Jaime Droguett

Personal information
- Full name: Jaime Joel Droguett Diocares
- Date of birth: 28 August 1988 (age 37)
- Place of birth: Santiago, Chile
- Height: 1.77 m (5 ft 10 in)
- Position: Forward

Team information
- Current team: General Velásquez
- Number: 18

Youth career
- Universidad de Chile

Senior career*
- Years: Team / Apps / (Gls)
- 2007–2008: Tecos A / 9 / (0)
- 2009: Provincial Osorno / 15 / (1)
- 2010: Iberia / – / (–)
- 2011–2012: Unión Temuco / 26 / (1)
- 2013: Trasandino / 10 / (2)
- 2013–2014: San Antonio Unido / 19 / (1)
- 2014–2016: Unión San Felipe / 76 / (5)
- 2016: → Coquimbo Unido (loan) / 10 / (0)
- 2018: Deportes Puerto Montt / 20 / (0)
- 2022: Unión Miraflores / – / (–)
- 2023–2024: Deportes Rengo / 40 / (3)
- 2025–: General Velásquez / 3 / (0)

= Jaime Droguett =

Chilean footballer (born 1988)

Jaime Joel Droguett Diocares (born 28 August 1988) is a Chilean football forward who plays for General Velásquez in the Segunda División Profesional de Chile.

==Career==
A forward from Universidad de Chile youth system, Droguett moved to Mexican side Tecos A at the end of 2007, when his brother, Hugo, was a player of Tecos.

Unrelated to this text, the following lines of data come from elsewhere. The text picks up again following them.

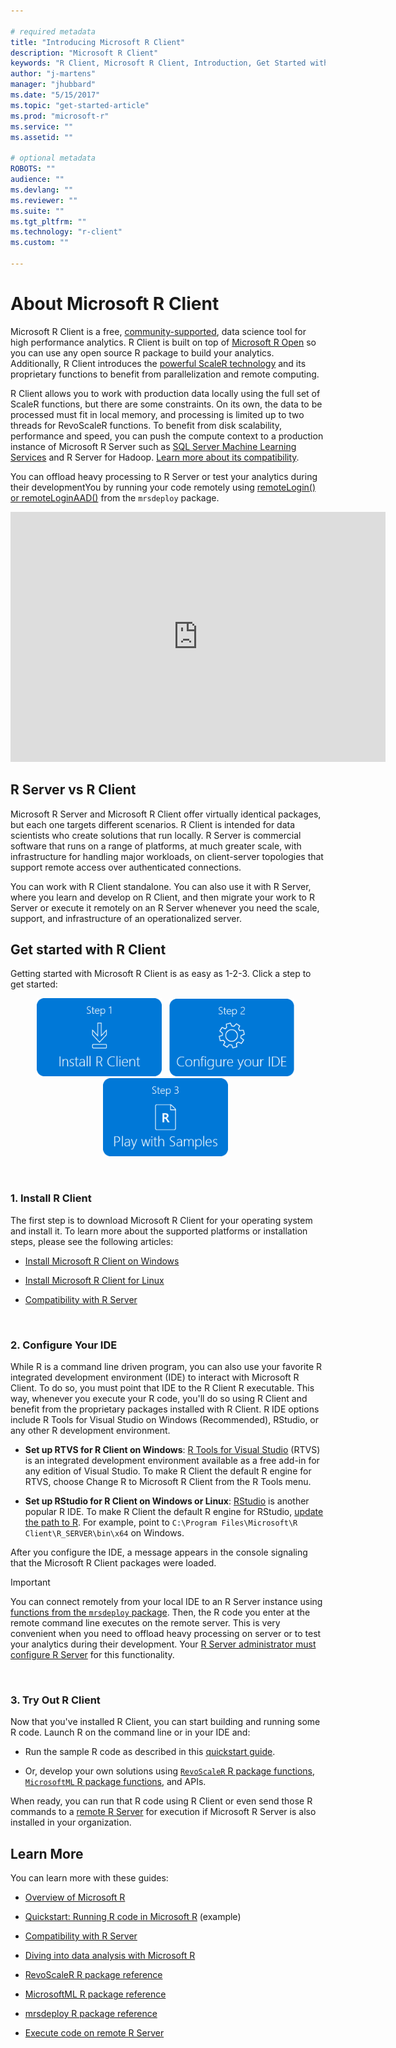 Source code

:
 ```yaml
---

# required metadata
title: "Introducing Microsoft R Client"
description: "Microsoft R Client"
keywords: "R Client, Microsoft R Client, Introduction, Get Started with R Client"
author: "j-martens"
manager: "jhubbard"
ms.date: "5/15/2017"
ms.topic: "get-started-article"
ms.prod: "microsoft-r"
ms.service: ""
ms.assetid: ""

# optional metadata
ROBOTS: ""
audience: ""
ms.devlang: ""
ms.reviewer: ""
ms.suite: ""
ms.tgt_pltfrm: ""
ms.technology: "r-client"
ms.custom: ""

---
```


# About Microsoft R Client

Microsoft R Client is a free, [community-supported](https://social.msdn.microsoft.com/Forums/en-US/home?forum=MicrosoftR), data science tool for high performance analytics.  R Client is built on top of [Microsoft R Open](https://mran.microsoft.com/open/) so you can use any open source R package to build your analytics. Additionally, R Client introduces the [powerful ScaleR technology](scaler-getting-started-data-import-exploration.md) and its proprietary functions to benefit from parallelization and remote computing. 

R Client allows you to work with production data locally using the full set of ScaleR functions, but there are some constraints.  On its own, the data to be processed must fit in local memory, and processing is limited up to two threads for RevoScaleR functions. To benefit from disk scalability, performance and speed, you can push the compute context to a production instance of Microsoft R Server such as [SQL Server Machine Learning Services](https://msdn.microsoft.com/en-us/library/mt604845.aspx) and R Server for Hadoop. [Learn more about its compatibility](r-client/compatibility-with-server.md). 

You can offload heavy processing to R Server or test your analytics during their developmentYou by running your code remotely using [remoteLogin() or remoteLoginAAD()](operationalize/remote-execution.md) from the `mrsdeploy` package. 

<div align=center><iframe src="https://channel9.msdn.com/blogs/MicrosoftR/Microsoft-Introduces-new-free-Microsoft-R-Client/player" width="600" height="400" allowFullScreen frameBorder="0"></iframe></div>
 

## R Server vs R Client

Microsoft R Server and Microsoft R Client offer virtually identical packages, but each one targets different scenarios. R Client is intended for data scientists who create solutions that run locally. R Server is commercial software that runs on a range of platforms, at much greater scale, with infrastructure for handling major workloads, on client-server topologies that support remote access over authenticated connections. 

You can work with R Client standalone. You can also use it with R Server, where you learn and develop on R Client, and then migrate your work to R Server or execute it remotely on an R Server whenever you need the scale, support, and infrastructure of an operationalized server. 

## Get started with R Client

Getting started with Microsoft R Client is as easy as 1-2-3. Click a step to get started:
<br>
<div align=center>
<a href="#installrclient" title="Click Step 1"><img src="./media/r-client/Step1.png" width=200 /></a>&nbsp;&nbsp;
<a href="#configure-ide" title="Click Step 2"><img src="./media/r-client/Step2.png" width=200  /></a>&nbsp;&nbsp;
<a href="#try-r-client" title="Click Step 3"><img src="./media/r-client/Step3.png" width=200  /></a>&nbsp;&nbsp;
</div>

<br><a name="installrclient"></a>

### 1. Install R Client 

The first step is to download Microsoft R Client for your operating system and install it. To learn more about the supported platforms or installation steps, please see the following articles:

+ [Install Microsoft R Client on Windows](r-client/install-on-windows.md)

+ [Install Microsoft R Client for Linux](r-client/install-on-linux.md)

+ [Compatibility with R Server](r-client/compatibility-with-server.md)

<br><a name="configure-ide"></a>

### 2. Configure Your IDE

While R is a command line driven program, you can also use your favorite R integrated development environment (IDE) to interact with Microsoft R Client. To do so, you must point that IDE to the R Client R executable. This way, whenever you execute your R code, you'll do so using R Client and benefit from the proprietary packages installed with R Client.  R IDE options include R Tools for Visual Studio on Windows (Recommended), RStudio, or any other R development environment.

+ **Set up RTVS for R Client on Windows**: [R Tools for Visual Studio](https://docs.microsoft.com/visualstudio/rtvs/installation) (RTVS) is an integrated development environment available as a free add-in for any edition of Visual Studio.  To make R Client the default R engine for RTVS, choose Change R to Microsoft R Client from the R Tools menu.  

+ **Set up RStudio for R Client on Windows or Linux**: [RStudio](https://www.rstudio.com/products/rstudio/download2/) is another popular R IDE. To make R Client the default R engine for RStudio, [update the path to R](https://support.rstudio.com/hc/en-us/articles/200486138-Using-Different-Versions-of-R). For example, point to `C:\Program Files\Microsoft\R Client\R_SERVER\bin\x64` on Windows. 

After you configure the IDE, a message appears in the console signaling that the Microsoft R Client packages were loaded.

>[!IMPORTANT]
>You can connect remotely from your local IDE to an R Server instance using [functions from the `mrsdeploy` package](operationalize/remote-execution.md). Then, the R code you enter at the remote command line executes on the remote server. This is very convenient when you need to offload heavy processing on server or to test your analytics during their development. Your [R Server administrator must configure R Server](install/operationalize-r-server-enterprise-config.md) for this functionality.

<br><a name="try-r-client"></a>

### 3. Try Out R Client

Now that you've installed R Client, you can start building and running some R code. Launch R on the command line or in your IDE and:

+ Run the sample R code as described in this [quickstart guide](quickstart-r-code.md). 

+ Or, develop your own solutions using [`RevoScaleR` R package functions](r-reference/revoscaler/revoscaler.md), [`MicrosoftML` R package functions](r-reference/microsoftml/microsoftml-package.md), and APIs. 

When ready, you can run that R code using R Client or even send those R commands to a [remote R Server](operationalize/remote-execution.md) for execution if Microsoft R Server is also installed in your organization. 


## Learn More

You can learn more with these guides:

+ [Overview of Microsoft R](index.md) 

+ [Quickstart: Running R code in Microsoft R](quickstart-r-code.md) (example)

+ [Compatibility with R Server](r-client/compatibility-with-server.md)

+ [Diving into data analysis with Microsoft R](data-analysis-in-microsoft-r.md)

+ [RevoScaleR R package reference](microsoft-r-tutorials.md)

+ [MicrosoftML R package reference](microsoftml-get-started.md)

+ [mrsdeploy R package reference](r-reference/mrsdeploy/mrsdeploy-package.md)

+ [Execute code on remote R Server](operationalize/remote-execution.md)
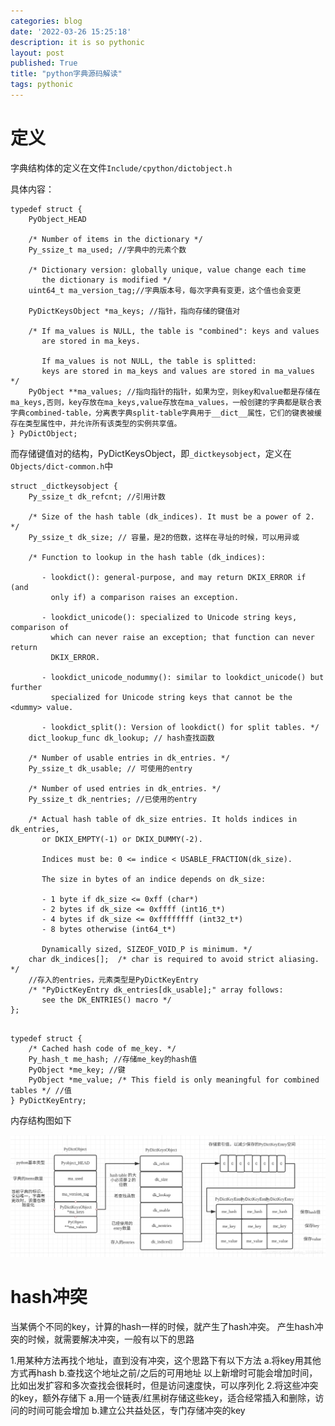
 ```yaml
---
categories: blog
date: '2022-03-26 15:25:18'
description: it is so pythonic
layout: post
published: True
title: "python字典源码解读"
tags: pythonic
---
```


# 定义

字典结构体的定义在文件`Include/cpython/dictobject.h`

具体内容：

```
typedef struct {
    PyObject_HEAD

    /* Number of items in the dictionary */
    Py_ssize_t ma_used; //字典中的元素个数

    /* Dictionary version: globally unique, value change each time
       the dictionary is modified */
    uint64_t ma_version_tag;//字典版本号，每次字典有变更，这个值也会变更

    PyDictKeysObject *ma_keys; //指针，指向存储的键值对

    /* If ma_values is NULL, the table is "combined": keys and values
       are stored in ma_keys.

       If ma_values is not NULL, the table is splitted:
       keys are stored in ma_keys and values are stored in ma_values */
    PyObject **ma_values; //指向指针的指针，如果为空，则key和value都是存储在ma_keys,否则，key存放在ma_keys,value存放在ma_values，一般创建的字典都是联合表字典combined-table，分离表字典split-table字典用于__dict__属性，它们的键表被缓存在类型属性中，并允许所有该类型的实例共享值。
} PyDictObject;
```

而存储键值对的结构，PyDictKeysObject，即`_dictkeysobject`，定义在`Objects/dict-common.h`中

```
struct _dictkeysobject {
    Py_ssize_t dk_refcnt; //引用计数

    /* Size of the hash table (dk_indices). It must be a power of 2. */
    Py_ssize_t dk_size; // 容量，是2的倍数，这样在寻址的时候，可以用异或

    /* Function to lookup in the hash table (dk_indices):

       - lookdict(): general-purpose, and may return DKIX_ERROR if (and
         only if) a comparison raises an exception.

       - lookdict_unicode(): specialized to Unicode string keys, comparison of
         which can never raise an exception; that function can never return
         DKIX_ERROR.

       - lookdict_unicode_nodummy(): similar to lookdict_unicode() but further
         specialized for Unicode string keys that cannot be the <dummy> value.

       - lookdict_split(): Version of lookdict() for split tables. */
    dict_lookup_func dk_lookup; // hash查找函数

    /* Number of usable entries in dk_entries. */
    Py_ssize_t dk_usable; // 可使用的entry

    /* Number of used entries in dk_entries. */
    Py_ssize_t dk_nentries; //已使用的entry

    /* Actual hash table of dk_size entries. It holds indices in dk_entries,
       or DKIX_EMPTY(-1) or DKIX_DUMMY(-2).

       Indices must be: 0 <= indice < USABLE_FRACTION(dk_size).

       The size in bytes of an indice depends on dk_size:

       - 1 byte if dk_size <= 0xff (char*)
       - 2 bytes if dk_size <= 0xffff (int16_t*)
       - 4 bytes if dk_size <= 0xffffffff (int32_t*)
       - 8 bytes otherwise (int64_t*)

       Dynamically sized, SIZEOF_VOID_P is minimum. */
    char dk_indices[];  /* char is required to avoid strict aliasing. */
    //存入的entries，元素类型是PyDictKeyEntry
    /* "PyDictKeyEntry dk_entries[dk_usable];" array follows:
       see the DK_ENTRIES() macro */ 
};
```

```

typedef struct {
    /* Cached hash code of me_key. */
    Py_hash_t me_hash; //存储me_key的hash值
    PyObject *me_key; //键
    PyObject *me_value; /* This field is only meaningful for combined tables */ //值
} PyDictKeyEntry;
```


内存结构图如下

![avatar](/assets/images/python_dict.png)


# hash冲突

当某俩个不同的key，计算的hash一样的时候，就产生了hash冲突。
产生hash冲突的时候，就需要解决冲突，一般有以下的思路

1.用某种方法再找个地址，直到没有冲突，这个思路下有以下方法
  a.将key用其他方式再hash
  b.查找这个地址之前/之后的可用地址
  以上新增时可能会增加时间，比如出发扩容和多次查找会很耗时，但是访问速度快，可以序列化
2.将这些冲突的key，额外存储下
  a.用一个链表/红黑树存储这些key，适合经常插入和删除，访问的时间可能会增加
  b.建立公共益处区，专门存储冲突的key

Next, he played for several clubs in his homeland such as Provincial Osorno, Iberia, Unión Temuco, Unión San Felipe, Coquimbo Unido (loan), among others.

After seasons with amateur clubs, in 2023 he joined Deportes Rengo in the Segunda División Profesional de Chile.

==Personal life==
He is the younger brother of the former Chile international footballer Hugo Droguett.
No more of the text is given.